Six breeds classified as dangerous dogs in T&T
(Trinidad Express) Those sections of the Dog Control Act which carry serious penalties and restrictions designed to protect and safeguard innocent members of the public have been proclaimed, Attorney General Anand Ramlogan stressed on Monday.
Among the sections proclaimed is one which allows persons to take civil action against the owner or keeper of a dangerous dog for any death, injury or damage caused by that dog.
The owner is liable to a fine of $200,000 and ten years’ imprisonment if the dog kills someone.
The Attorney General said he wanted to clarify certain misconceptions regarding the partial proclamation of the Dog Control Act.

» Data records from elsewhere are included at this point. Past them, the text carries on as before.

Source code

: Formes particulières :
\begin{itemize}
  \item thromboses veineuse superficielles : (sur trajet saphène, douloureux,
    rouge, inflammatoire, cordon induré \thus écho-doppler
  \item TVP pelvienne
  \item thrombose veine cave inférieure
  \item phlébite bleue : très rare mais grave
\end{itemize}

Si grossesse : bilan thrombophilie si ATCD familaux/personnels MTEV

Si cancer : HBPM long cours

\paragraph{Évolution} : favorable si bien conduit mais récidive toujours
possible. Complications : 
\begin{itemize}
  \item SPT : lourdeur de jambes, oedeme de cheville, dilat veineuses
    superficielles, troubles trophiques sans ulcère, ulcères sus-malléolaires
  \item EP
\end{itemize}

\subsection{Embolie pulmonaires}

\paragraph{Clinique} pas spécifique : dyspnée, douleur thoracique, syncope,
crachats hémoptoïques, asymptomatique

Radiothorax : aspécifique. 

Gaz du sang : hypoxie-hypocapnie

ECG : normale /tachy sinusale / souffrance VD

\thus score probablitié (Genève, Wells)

He reiterated that it was Government’s intention to proclaim those sections of the Dog Control Act which did not require regulations to be in place before it comes into force.
“Cabinet’s decision of March 26, 2014, that those sections which do not require regulations will be brought into operation followed the fatal maulings of Lillian Bunsee, 82, and Sylvia Roberts, 84, who were both victims of vicious and merciless attacks by pitbulls,” the Attorney General said.

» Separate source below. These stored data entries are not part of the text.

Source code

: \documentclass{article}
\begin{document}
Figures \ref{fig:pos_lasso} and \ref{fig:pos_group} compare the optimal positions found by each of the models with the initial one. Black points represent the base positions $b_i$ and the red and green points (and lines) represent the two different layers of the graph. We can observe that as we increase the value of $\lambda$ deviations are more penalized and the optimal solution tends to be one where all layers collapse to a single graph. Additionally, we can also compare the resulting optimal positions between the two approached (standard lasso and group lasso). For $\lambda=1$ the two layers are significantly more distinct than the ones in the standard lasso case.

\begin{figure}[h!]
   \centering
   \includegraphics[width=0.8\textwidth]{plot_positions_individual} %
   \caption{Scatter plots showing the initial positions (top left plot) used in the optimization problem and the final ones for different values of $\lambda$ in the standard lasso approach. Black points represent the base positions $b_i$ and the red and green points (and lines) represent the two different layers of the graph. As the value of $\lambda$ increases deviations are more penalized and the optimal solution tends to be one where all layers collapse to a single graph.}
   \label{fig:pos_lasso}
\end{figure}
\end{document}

President Anthony Thomas Aquinas Carmona has, in accordance with this Cabinet decision, proclaimed specified sections of the Dog Control Act which came into effect on Monday, June 2, 2014.
Ramlogan said these sections of the act which have been proclaimed provide that:
a) No dog be allowed to enter a public space where a notice is displayed prohibiting entry to dogs unless the dog is an assistance dog, the dog is being used to secure the location or the dog is being used by a person in the service of the State;
b) Every person who owns or keeps a dog shall provide it with adequate and appropriate care, food, water, shelter, exercise, attention and veterinary care;
c) The owner or keeper of a Class A dog who is unable to fulfil the requirements of the act may inform the Ministry of Local Government of such and the Ministry of Local Government will take possession of the dog;
d) Class A dogs must be kept in the enclosed premises of its owner or keeper and cannot be kept in premises, either indoors or outdoors, that accommodate more than one household;
e) Any owner or keeper of a Class A dog who abandons their dog is liable to a fine of $50,000 and to imprisonment for two years;
f) The owner or keeper of a Class A dog can be found liable in civil proceedings for any death, injury or damage caused by that dog;
g) A person who owns a Class A dog must display a notice in a prominent place on his property warning of a dangerous dog;
h) The owner or keeper of a Class A dog is liable to a fine of $100,000 and to five years’ imprisonment if their dog unreasonably injures someone and to a fine of $200,000 and to ten years’ imprisonment if their dog unreasonably kills someone;
i) It shall be a criminal offence for a person to incite their dog to cause grievous bodily harm or death to another person;
j) A police constable or officer of the local authority is empowered to seize and impound a Class A dog which is in a public place in breach of Section 5 or is on any premises without the consent of the owner or occupier of those premises;
k) Empowers a magistrate to issue a warrant to enter and search premises under certain circumstances concerning the act;
l) Empowers the minister to declare any other type of dog to be subject to the same restrictions as a Class A dog.
The act specifies as dangerous (or Class A) six breeds—the American Pitbull Terrier, the American Staffordshire Terrier, the American Bully, the Dogo Argentino, the Japanese Tosa and the Fila Brasileiro.
The Ministry of the Attorney General said it wanted to make it clear all these provisions were currently in force.
Those sections of the act which provide for the registration of Class A dogs and the licensing of Class A dogs are still to be proclaimed.
Also not yet proclaimed are the provisions which create an offence for a person to keep an unlicensed Class A dog and which create an obligation on the owner or keeper of a Class A dog to obtain a policy of insurance of not less than $250,000.